The US National Center for Biotechnology Information's Valerie Schneider noted that while the community has long suspected there might be differences in variant calling, the relatively low number of sites reported in the study might also provide reassurance.
Dawood added that both references are affected by discordant calls. He suggested that researchers, especially those focusing on the 206 genes they identified with an enrichment of discordant calls, make their reference choice based on which one better identifies variants in their genes of focus, a plan of action echoed by Schneider.
But, he said, it is a trickier call for clinical labs doing high-throughput exome testing. There, he suggested taking care with clinical annotations involving those 206 genes.
"The implication is don't just blindly move up to 38. There are things to think about. There are times when 19 is out-performing 38," he said.
Still, in his paper, Hong recommended that GRCh38 be used for sequencing-based SNV analysis. Lisa Lansdon, a laboratory genetics and genomics fellow at Children's Mercy, likewise finds GRCh38 to be the better option. "Stemming from our work and from some of the work that is now being published, like this [AJHG] paper, it's becoming more and more apparent that 38 is the stronger build," Lansdon said. She cautioned that "there are still discrepancies in 38 as well. But there are fewer."

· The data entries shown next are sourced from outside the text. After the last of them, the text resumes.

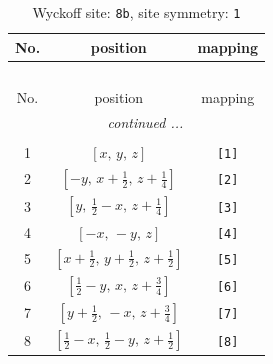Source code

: \documentclass[fleqn,8pt]{jsarticle}
\begin{document}
\begin{longtable}{ccc}
\caption{Wyckoff site: {\tt 8b}, site symmetry: {\tt 1}}
 \\
 \hline \hline
No. & position & mapping \\ \hline \endfirsthead

\multicolumn{2}{l}{\tablename\ \thetable{}} \\
 \hline \hline
No. & position & mapping \\ \hline \endhead

 \hline \hline
\multicolumn{2}{r}{\footnotesize\it continued ...} \\ \endfoot

 \hline \hline
\multicolumn{2}{r}{} \\ \endlastfoot

1 & $\left[ x,\, y,\, z \right]$ & {\tt [1]} \\ \hline
2 & $\left[ - y,\, x + \frac{1}{2},\, z + \frac{1}{4} \right]$ & {\tt [2]} \\ \hline
3 & $\left[ y,\, \frac{1}{2} - x,\, z + \frac{1}{4} \right]$ & {\tt [3]} \\ \hline
4 & $\left[ - x,\, - y,\, z \right]$ & {\tt [4]} \\ \hline
5 & $\left[ x + \frac{1}{2},\, y + \frac{1}{2},\, z + \frac{1}{2} \right]$ & {\tt [5]} \\ \hline
6 & $\left[ \frac{1}{2} - y,\, x,\, z + \frac{3}{4} \right]$ & {\tt [6]} \\ \hline
7 & $\left[ y + \frac{1}{2},\, - x,\, z + \frac{3}{4} \right]$ & {\tt [7]} \\ \hline
8 & $\left[ \frac{1}{2} - x,\, \frac{1}{2} - y,\, z + \frac{1}{2} \right]$ & {\tt [8]} \\
\end{longtable}
\end{document}
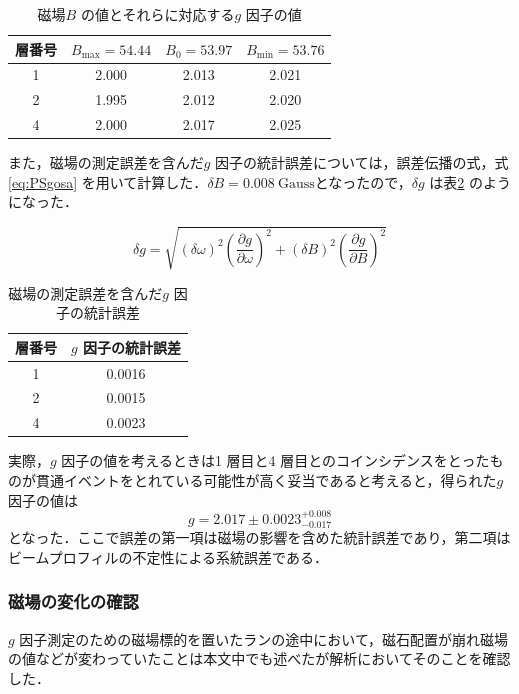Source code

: \begin{table}[h]
	\centering
	\caption{磁場$B$ の値とそれらに対応する$g$ 因子の値}
	\begin{tabular}{cccc}\toprule
	層番号 & $B_{\mathrm{max}} = 54.44$ & $B_{0} = 53.97$ & $B_{\mathrm{min}} = 53.76$ \\ \midrule
	1 & 2.000 & 2.013 & 2.021 \\
	2 & 1.995 & 2.012 & 2.020 \\
	4 & 2.000 & 2.017 & 2.025 \\ \bottomrule 
	\end{tabular}\label{tab:PSgSysErr}
\end{table}%

また，磁場の測定誤差を含んだ$g$ 因子の統計誤差については，誤差伝播の式，式\eqref{eq:PSgosa} を用いて計算した．$\delta B = 0.008~\mathrm{Gauss}$となったので，$\delta g$ は表\ref{tab:PSgStatErr} のようになった．

\begin{equation}
\delta g = \sqrt{\left(\delta\omega\right)^{2}\left(\frac{\partial g}{\partial\omega}\right)^{2} + \left(\delta B\right)^{2}\left(\frac{\partial g}{\partial B}\right)^{2}}
\label{eq:PSgosa}
\end{equation}%

\begin{table}
	\centering
	\caption{磁場の測定誤差を含んだ$g$ 因子の統計誤差}
	\begin{tabular}{cc}\toprule
	層番号 & $g$ 因子の統計誤差\\ \midrule
	1 & 0.0016 \\ 
	2 & 0.0015 \\
	4 & 0.0023 \\ \bottomrule
	\end{tabular}\label{tab:PSgStatErr}
\end{table}%

実際，$g$ 因子の値を考えるときは1 層目と4 層目とのコインシデンスをとったものが貫通イベントをとれている可能性が高く妥当であると考えると，得られた$g$ 因子の値は
\[g = 2.017 \pm 0.0023 ^{+0.008}_{-0.017}\]
となった．ここで誤差の第一項は磁場の影響を含めた統計誤差であり，第二項はビームプロフィルの不定性による系統誤差である．

\subsubsection{磁場の変化の確認}
\label{subsubsec:PSMagChangeCheck}
$g$ 因子測定のための磁場標的を置いたランの途中において，磁石配置が崩れ磁場の値などが変わっていたことは本文中でも述べたが解析においてそのことを確認した．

However, as she, Farooqi, and their colleagues reported earlier this year in the Journal of Molecular Diagnostics, many labs have yet to make the change to the newer GRCh38 human reference genome — they, too, have not fully switched. They got the idea for the survey as they faced the challenges of changing over themselves.
"That prompted the question of: Well, how many labs have switched over and if they have or haven't switched over — we were suspecting that they had not — what were some of the things that were keeping them from doing so?" Farooqi said.
According to their survey of about two dozen clinical labs offering next-generation sequencing-based testing, only 7 percent had already moved over to GRCh38, and most, 54 percent, had no plans to change. Most commonly, labs said they did not think the benefits from changing over outweighed the costs, both in time and money. Clinical labs, Farooqi noted, must revalidate their pipelines as well as realign their existing clinical data to GRCh38 for their internal variant database, a time-consuming process.
Still, a change might be coming. Both Lansdon and Farooqi noted that more tools that labs rely on for variant interpretation — like gnomAD and DECIPHER — now also support GRCh38 coordinates. Farooqi additionally pointed out that research labs are more likely to have made the switch, which will also lead the literature to switch and could, in turn, spur clinical labs to make the changeover.
"It's coming to a point where you cannot avoid the problem anymore," he said.
At the same time, though, researchers led by the National Human Genome Research Institute's Adam Phillippy reported in a preprint posted to BioRxiv in May that they generated the first telomere-to-telomere human genome sequence. This sequence, they said, was an even better representation of the human genome than GRCh38.
Uptake of that sequence as reference could likewise be slow, Lansdon said, if the tools are not there. "What I anticipate is that you'll see research laboratories starting to use it, paving the way for the clinical laboratories," she said. "Eventually when there's enough support, yes, absolutely, I think that some of the clinical laboratories will start to adopt that as well."